Diane Freeman has organized a fundraiser to support children with cancer. She will be shaving her head on Facebook live (https://www.facebook.com/diane.y.loyd) on May 30 at 3 p.m. in support of children battling cancer, like her niece, Alyssa Rhodes.
The video will then be posted to the Pediatric Cancer Research Foundation fundraising site.
"Diane is asking for donors to contribute the price of a haircut to support cancer research while sheltering-at-home due to the COVID-19 pandemic," officials said.
There is an option to join the fundraising team. If fundraisers don’t want to shave their heads, other options include (temporarily) dying their hair, a haircut, a bang trim or sponsorship not to do anything crazy to their hair while under quarantine.
The inspiration for this fundraiser started last year when Ms. Freeman shaved her head in solidarity with her niece, Alyssa, who lost all her hair due to chemo treatments right before her fifth birthday and was feeling self-conscious. She recalled an annual fundraiser that used to take place in Chattanooga called Jack’s Chattanoggins, where people would get sponsors to shave their heads with the proceeds going to support kids with cancer. Ms. Freeman had hopes to organize a similar fundraiser. "This year, with the pandemic halting public gatherings, Diane organized the fundraiser online where we can support children with cancer without risking anyone’s health or safety," officials said.
The goal is to raise awareness that pediatric cancer is not as rare as many believe, support kids that are undergoing treatment for cancer and raise funds to research treatments that don’t cause so many long-term health impacts for survivors.
"More than 95 percent of childhood cancer survivors will have a significant health-related issue by the time they are 45 years old," officials said. "Research is key to discovering new treatments, but only 4 percent of the federal government cancer research funding goes to study pediatric cancer.
"Alyssa is currently in remission, but will continue with chemotherapy treatments to ensure the cancer doesn’t return. Once she is done with treatment, she will have undergone three years of chemo, starting at age 4.
"Alyssa’s family feels grateful and blessed that she has survived cancer, but remains cautiously optimistic.
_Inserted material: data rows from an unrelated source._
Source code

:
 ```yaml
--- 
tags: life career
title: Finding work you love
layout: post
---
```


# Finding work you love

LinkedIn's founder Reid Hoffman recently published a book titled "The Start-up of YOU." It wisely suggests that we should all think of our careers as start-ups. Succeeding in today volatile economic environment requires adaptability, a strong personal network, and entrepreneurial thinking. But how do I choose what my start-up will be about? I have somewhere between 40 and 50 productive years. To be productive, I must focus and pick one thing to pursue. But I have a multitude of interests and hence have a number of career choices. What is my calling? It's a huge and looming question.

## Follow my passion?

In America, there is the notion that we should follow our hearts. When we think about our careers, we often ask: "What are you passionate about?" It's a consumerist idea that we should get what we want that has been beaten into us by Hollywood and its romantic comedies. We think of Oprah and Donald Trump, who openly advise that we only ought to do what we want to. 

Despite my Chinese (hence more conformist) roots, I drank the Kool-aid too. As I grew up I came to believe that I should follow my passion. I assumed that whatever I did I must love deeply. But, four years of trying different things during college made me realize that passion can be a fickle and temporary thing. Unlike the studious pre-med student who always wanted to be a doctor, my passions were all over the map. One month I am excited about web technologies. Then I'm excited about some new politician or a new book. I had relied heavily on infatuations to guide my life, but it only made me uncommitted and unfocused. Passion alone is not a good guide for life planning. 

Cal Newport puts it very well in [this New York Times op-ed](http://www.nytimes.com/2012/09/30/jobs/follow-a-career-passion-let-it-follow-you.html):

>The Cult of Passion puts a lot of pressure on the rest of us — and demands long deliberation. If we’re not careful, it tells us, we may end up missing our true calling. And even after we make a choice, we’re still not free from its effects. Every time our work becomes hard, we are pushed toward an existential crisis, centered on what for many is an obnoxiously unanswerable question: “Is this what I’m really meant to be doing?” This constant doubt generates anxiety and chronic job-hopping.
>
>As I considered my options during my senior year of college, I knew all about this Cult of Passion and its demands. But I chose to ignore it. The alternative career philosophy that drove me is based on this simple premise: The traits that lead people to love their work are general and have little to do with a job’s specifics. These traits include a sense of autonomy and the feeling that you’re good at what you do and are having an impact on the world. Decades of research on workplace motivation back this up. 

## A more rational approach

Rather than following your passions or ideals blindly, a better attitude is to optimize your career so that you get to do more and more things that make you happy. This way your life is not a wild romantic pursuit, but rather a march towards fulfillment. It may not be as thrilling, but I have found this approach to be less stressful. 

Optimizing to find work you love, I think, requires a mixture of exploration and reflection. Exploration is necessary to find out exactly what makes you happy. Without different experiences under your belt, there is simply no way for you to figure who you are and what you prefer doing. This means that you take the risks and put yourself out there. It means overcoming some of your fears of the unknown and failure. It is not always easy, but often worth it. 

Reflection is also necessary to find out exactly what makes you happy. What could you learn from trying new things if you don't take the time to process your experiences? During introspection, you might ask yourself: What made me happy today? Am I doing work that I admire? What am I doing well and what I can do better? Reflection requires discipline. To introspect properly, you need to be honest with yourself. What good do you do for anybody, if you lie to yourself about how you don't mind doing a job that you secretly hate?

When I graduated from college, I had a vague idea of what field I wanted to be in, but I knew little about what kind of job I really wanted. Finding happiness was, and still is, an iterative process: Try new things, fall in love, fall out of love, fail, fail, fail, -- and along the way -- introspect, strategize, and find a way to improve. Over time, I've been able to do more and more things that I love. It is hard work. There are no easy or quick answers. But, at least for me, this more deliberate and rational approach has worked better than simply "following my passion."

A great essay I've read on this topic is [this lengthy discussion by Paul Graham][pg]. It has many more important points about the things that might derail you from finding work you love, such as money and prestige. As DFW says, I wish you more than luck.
Alyssa had to wear leg braces because her legs became too weak to support her. Just this week, she was referred to a neurologist for memory issues and to a physical therapist due to problems gripping anything with her hands.
"Seeing the devastating consequences of current treatment options for pediatric cancer gives additional motivation to Alyssa’s family to support fundraisers for research into new treatments. It may be too late for Alyssa to benefit from new treatments, but her family hopes to help children who are battling cancer in the future to avoid the long-term health impacts from current treatment methods."
The Pediatric Cancer Research Foundation is located at 17932 Sky Park Circle, Suite E in Irvine, Ca. The PCRF was founded in 1982 by physicians, parents and community leaders. Their mission is to 'identify and fund leading edge researchers that promise the best hope for a cure of childhood cancer." Since its inception, the PCRF has made a positive impact in improving childhood cancer survivor rates from 10 percent to 80 percent, officials said.